HD 149382

Observation data Epoch J2000 Equinox J2000
- Constellation: Ophiuchus
- Right ascension: 16^{h} 34^{m} 23.33337^{s}
- Declination: −04° 00′ 52.0301″
- Apparent magnitude (V): 8.943

Characteristics
- Evolutionary stage: horizontal branch
- Spectral type: B5 VI
- U−B color index: −1.143
- B−V color index: −0.282
- V−R color index: −0.127
- R−I color index: −0.135

Astrometry
- Radial velocity (R_{v}): +3 km/s
- Proper motion (μ): RA: −6.234 mas/yr Dec.: −5.780 mas/yr
- Parallax (π): 13.2407±0.0567 mas
- Distance: 246 ± 1 ly (75.5 ± 0.3 pc)

Details
- Mass: 0.29 – 0.53 M_{☉}
- Radius: 0.143 R_{☉}
- Luminosity: 25.2 L_{☉}
- Surface gravity (log g): 5.80±0.05 cgs
- Temperature: 35,500±500 K
- Metallicity [Fe/H]: −1.30 dex
- Rotational velocity (v sin i): 4.9±1.4 km/s
- Other designations: BD−03°3967, HD 149382, HIP 81145, SAO 141250

Database references
- SIMBAD: data

= HD 149382 =

Star in the Ophiuchus constellation

HD 149382 is a hot subdwarf star in the constellation of Ophiuchus with an apparent visual magnitude of 8.943. This is too faint to be seen with the naked eye even under ideal conditions, although it can be viewed with a small telescope.

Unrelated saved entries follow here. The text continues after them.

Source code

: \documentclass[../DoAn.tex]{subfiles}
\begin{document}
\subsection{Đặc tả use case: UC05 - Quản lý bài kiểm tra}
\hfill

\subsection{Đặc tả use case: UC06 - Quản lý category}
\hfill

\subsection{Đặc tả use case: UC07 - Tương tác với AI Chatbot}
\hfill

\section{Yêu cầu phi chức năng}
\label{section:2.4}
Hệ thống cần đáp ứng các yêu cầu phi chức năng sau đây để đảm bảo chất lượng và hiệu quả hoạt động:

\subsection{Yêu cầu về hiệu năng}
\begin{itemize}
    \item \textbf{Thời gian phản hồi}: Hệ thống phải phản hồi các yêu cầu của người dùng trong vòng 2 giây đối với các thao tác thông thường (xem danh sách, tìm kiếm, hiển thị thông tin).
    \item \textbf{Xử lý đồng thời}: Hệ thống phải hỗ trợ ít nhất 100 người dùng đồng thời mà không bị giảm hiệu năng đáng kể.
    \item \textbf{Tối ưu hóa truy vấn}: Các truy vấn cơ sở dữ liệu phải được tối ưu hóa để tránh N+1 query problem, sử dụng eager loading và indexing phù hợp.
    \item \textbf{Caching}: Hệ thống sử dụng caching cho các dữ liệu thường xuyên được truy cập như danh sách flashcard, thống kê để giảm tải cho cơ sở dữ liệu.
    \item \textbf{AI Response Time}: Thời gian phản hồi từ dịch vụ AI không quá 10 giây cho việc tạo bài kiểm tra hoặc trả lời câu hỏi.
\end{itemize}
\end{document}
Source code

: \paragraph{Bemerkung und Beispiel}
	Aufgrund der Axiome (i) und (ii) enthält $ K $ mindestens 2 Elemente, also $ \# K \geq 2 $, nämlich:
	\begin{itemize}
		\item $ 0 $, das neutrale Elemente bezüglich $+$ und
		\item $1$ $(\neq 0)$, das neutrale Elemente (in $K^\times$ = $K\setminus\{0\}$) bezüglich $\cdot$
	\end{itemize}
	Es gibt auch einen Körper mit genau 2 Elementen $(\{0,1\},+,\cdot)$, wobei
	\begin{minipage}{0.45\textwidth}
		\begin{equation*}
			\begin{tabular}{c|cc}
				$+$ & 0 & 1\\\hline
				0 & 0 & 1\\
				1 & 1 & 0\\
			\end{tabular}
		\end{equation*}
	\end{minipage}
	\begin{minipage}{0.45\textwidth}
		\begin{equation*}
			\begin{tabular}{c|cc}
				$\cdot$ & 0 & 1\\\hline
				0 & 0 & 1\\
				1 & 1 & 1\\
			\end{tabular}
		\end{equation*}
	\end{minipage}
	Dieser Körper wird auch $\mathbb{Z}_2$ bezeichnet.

Based upon parallax measurements, this star is located at a distance of about 75.5 pc from the Earth.

This is the brightest known B-type subdwarf star with a stellar classification of B5 VI. It is generating energy through the thermonuclear fusion of helium at its core (triple-alpha process). The effective temperature of the star's outer envelope is about 35,500 K, giving it the characteristic blue-white hue of a B-type star. Although only about one seventh the diameter of the Sun, it radiates about 25 times as much due to its high temperature. HD 149382 has a visual companion located at an angular separation of 1 arcsecond.

In 2009, a substellar companion, perhaps even a superjovian planet, was announced orbiting the star. This candidate object was estimated to have 8 to 23 times the mass of Jupiter. In 2011, this discovery was thrown into doubt when an independent team of astronomers were unable to confirm the detection. Their observations rule out a companion with a mass greater than Jupiter orbiting with a period of less than 28 days.